There's an evolving thread of identity here, linking the past to the contemporary.
'I've been very much interested in the impact of history on the individual, on one's social situation and how one forms an identity from this.
'Doing an important body of work on this has allowed me to go back and look at imperialism, colonialism, and the assimilation of Maori into the new culture. How that impacted on Maori who lived as a collective very much connected to the land, with towns and cities being built around them. New Zealand was transitioning into a country that was trying to find its own voice in the modern world.”
'My dad grew up in a time where Maori wasn't spoken at school. My grandparents all spoke Maori, but to ensure that my father and his siblings could engage in the new world they focussed their attention on English. It's created some challenges for many Maori moving forward – where do we sit? Where's our place? In the grey space as I call it, we're trying to straddle two worlds.”
The joy about viewing Kelcy's work though is that there is a clarity and no confusion, despite trying to artistically articulate the challenges of constructing an identity out of the ruins of history.
Other bodies of his work explore the notion of the hero and the existential questions around that. What does it mean to be? How do I know I exist? How do I arrive at meaning for my life? How does my life mean something?
Culture can provide a role for us and give us purpose.
'If we're culturally dislocated and alienated it poses some additional challenges, but even still, there are belief systems that people have constructed because of this challenge of arriving at meaning.”
Upstairs is a mid-career show of Kelcy's paintings, more than 30 works on loan from NZ and overseas collectors. I find that Kelcy is curious to see how they capture moments of the past, his past.
'They take me back in time. They capture a moment of yourself and where you were at in terms of your thinking and your abilities. You realise you were quite a different person then.”
Viewing them, you're drawn to the journey through his own heart and mind as he has explored cultural identity, drawing links from the past and weaving them with contemporary themes.
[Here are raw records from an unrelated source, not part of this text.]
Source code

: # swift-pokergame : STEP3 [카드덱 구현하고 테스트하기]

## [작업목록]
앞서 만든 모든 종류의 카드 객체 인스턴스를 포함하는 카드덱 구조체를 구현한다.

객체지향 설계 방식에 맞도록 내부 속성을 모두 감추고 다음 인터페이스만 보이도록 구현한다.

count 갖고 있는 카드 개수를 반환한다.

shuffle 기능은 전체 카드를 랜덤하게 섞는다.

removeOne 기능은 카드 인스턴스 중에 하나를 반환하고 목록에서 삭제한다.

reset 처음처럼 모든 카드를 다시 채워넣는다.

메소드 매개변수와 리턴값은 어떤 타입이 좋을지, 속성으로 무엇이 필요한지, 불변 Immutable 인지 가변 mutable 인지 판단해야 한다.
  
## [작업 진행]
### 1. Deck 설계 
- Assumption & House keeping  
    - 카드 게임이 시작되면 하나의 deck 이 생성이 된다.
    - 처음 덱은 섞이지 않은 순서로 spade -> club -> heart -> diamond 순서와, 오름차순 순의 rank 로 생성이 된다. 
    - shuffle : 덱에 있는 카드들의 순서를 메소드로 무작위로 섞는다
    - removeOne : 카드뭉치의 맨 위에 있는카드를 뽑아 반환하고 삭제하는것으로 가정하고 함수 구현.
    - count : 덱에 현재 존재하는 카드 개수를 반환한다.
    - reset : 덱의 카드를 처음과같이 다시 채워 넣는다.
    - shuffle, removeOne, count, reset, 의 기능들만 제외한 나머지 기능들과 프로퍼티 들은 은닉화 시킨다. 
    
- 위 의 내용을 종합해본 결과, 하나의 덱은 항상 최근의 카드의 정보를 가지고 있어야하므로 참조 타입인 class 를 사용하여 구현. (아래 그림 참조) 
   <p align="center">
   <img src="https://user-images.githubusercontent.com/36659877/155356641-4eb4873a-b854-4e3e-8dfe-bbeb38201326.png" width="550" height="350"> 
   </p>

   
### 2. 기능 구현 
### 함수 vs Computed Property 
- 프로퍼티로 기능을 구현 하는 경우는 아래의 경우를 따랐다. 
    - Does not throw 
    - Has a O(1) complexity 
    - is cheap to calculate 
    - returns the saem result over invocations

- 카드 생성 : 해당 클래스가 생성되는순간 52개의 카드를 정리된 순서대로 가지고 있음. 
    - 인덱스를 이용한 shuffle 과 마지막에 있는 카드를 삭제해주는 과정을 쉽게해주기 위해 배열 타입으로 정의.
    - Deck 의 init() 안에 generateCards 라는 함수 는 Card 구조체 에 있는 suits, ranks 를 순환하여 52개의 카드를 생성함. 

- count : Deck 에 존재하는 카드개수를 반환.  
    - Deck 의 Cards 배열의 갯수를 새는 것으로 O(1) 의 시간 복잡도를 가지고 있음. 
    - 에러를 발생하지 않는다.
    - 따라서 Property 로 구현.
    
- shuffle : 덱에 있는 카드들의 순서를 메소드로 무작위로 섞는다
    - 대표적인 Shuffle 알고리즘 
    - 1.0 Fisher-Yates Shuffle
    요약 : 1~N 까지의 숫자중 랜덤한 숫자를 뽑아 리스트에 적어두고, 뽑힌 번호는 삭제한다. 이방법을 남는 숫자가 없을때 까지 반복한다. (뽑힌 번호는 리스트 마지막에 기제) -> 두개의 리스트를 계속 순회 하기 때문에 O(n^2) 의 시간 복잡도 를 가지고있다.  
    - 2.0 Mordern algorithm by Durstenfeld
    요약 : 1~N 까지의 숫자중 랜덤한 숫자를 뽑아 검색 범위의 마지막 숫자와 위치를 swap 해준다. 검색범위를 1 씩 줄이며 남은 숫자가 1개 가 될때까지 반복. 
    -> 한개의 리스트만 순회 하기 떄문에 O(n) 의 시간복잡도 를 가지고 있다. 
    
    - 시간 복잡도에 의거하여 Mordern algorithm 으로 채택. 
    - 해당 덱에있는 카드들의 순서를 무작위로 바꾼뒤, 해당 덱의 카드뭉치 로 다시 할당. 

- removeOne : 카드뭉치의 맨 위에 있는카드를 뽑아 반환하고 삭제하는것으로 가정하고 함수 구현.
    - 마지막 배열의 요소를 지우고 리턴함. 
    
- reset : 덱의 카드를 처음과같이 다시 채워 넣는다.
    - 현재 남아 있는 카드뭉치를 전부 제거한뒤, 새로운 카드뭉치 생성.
Kelcy explains two moments he experiences during the painting process.
'One distinct moment is in the studio when you complete the work and you stand back and think about ‘is this what I envisioned?' and ‘am I happy for it to leave the studio?' And the next moment is the moment when it's placed in a gallery. I ask to be alone in the space and have my final moment with it. And then it's gone.
'It's like being a parent. I have my time making it, with the understanding that it then has a life of its own, just like our tamariki do.”
Kelcy is looking forward to using the retrospective exhibition as a platform for education.
'My art work is in the secondary school's art design curriculum and I'm often asked by school teachers if I have any time, could I come and do some work with the students. And of course I don't have much time.
'I thought this type of project would be great as a resource to bring schools in to the art gallery where I can work directly with them, but also create an educational resource, a publication very much connected to the retrospective and make it available for educators to use in the classroom.”
Kelcy Taratoa's exhibition at Tauranga Art Gallery runs until March 1, 2020.